The “Tunguska Event” refers to the tremendous explosion on the morning of June 30, 1908, that laid waste to about 2150 square kilometres of Siberia in the region to the north and north-west of Lake Baikal in Russia. The event is widely attributed to be the impact of a comet or asteroid.
New research, however, is suggesting alternative homegrown geophysical mechanisms to explain the event. Andrei Ol’khovatov, an independent Russian researcher, will be convening a special workshop to air the competing sides of the growing ‘Tunguska debate’.

For Ol`khovatov, the Tunguska event has all the hallmarks of an extreme terrestrial geophysical event. He argues that it can be explained by the combined effects of known tectonic and meteorological activity – albeit combined at a much larger scale – and argues that there is good evidence that such a peculiar and rare combination of tectonic and meteorological activity was reported from the Siberian region at the time of the event.

Wolfgang Kundt of the Institute for Astrophysics at the University of Bonn argues that the event was the result of the tectonic expulsion of some 10 megatons of natural gas. This natural gas, vented outwards at supersonic and subsonic speeds, was responsible for the peculiar meteorological activity across the region.
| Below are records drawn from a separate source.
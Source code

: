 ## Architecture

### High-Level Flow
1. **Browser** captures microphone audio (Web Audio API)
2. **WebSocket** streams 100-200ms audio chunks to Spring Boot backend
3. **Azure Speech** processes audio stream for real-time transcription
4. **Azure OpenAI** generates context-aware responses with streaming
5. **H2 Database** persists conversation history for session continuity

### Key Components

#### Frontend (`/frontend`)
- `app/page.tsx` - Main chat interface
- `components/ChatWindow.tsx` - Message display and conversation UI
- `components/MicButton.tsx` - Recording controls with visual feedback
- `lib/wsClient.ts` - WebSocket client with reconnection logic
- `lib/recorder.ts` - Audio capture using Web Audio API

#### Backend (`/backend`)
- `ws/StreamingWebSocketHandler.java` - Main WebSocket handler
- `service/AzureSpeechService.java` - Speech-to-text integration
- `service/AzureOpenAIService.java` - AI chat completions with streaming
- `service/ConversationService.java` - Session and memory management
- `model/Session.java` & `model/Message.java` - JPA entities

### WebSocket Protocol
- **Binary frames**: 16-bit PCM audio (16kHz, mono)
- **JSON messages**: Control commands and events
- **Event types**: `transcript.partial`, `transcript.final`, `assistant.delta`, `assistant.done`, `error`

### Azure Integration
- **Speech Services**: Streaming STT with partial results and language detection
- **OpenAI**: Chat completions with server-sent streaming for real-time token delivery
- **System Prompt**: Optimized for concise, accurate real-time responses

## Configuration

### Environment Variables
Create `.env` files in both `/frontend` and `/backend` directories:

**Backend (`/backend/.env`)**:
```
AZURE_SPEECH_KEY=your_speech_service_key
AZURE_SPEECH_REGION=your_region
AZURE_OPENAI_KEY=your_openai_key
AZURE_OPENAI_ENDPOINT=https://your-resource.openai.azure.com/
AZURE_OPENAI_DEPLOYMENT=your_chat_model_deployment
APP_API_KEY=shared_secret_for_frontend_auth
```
Another researcher, Christoph Brenneisen, reports that soil samples collected by the second German-Russian Tunguska expedition in autumn 2000 from the epicentre of the disaster area showed clear enrichment of the disaster layer of 1908 with alkaline earth metals such as lanthanides and strontium. However, he argues that the source of these elements need not definitely have an extra-terrestrial, but might instead come from the Earth`s mantle via deep-seated geologic-tectonic structures.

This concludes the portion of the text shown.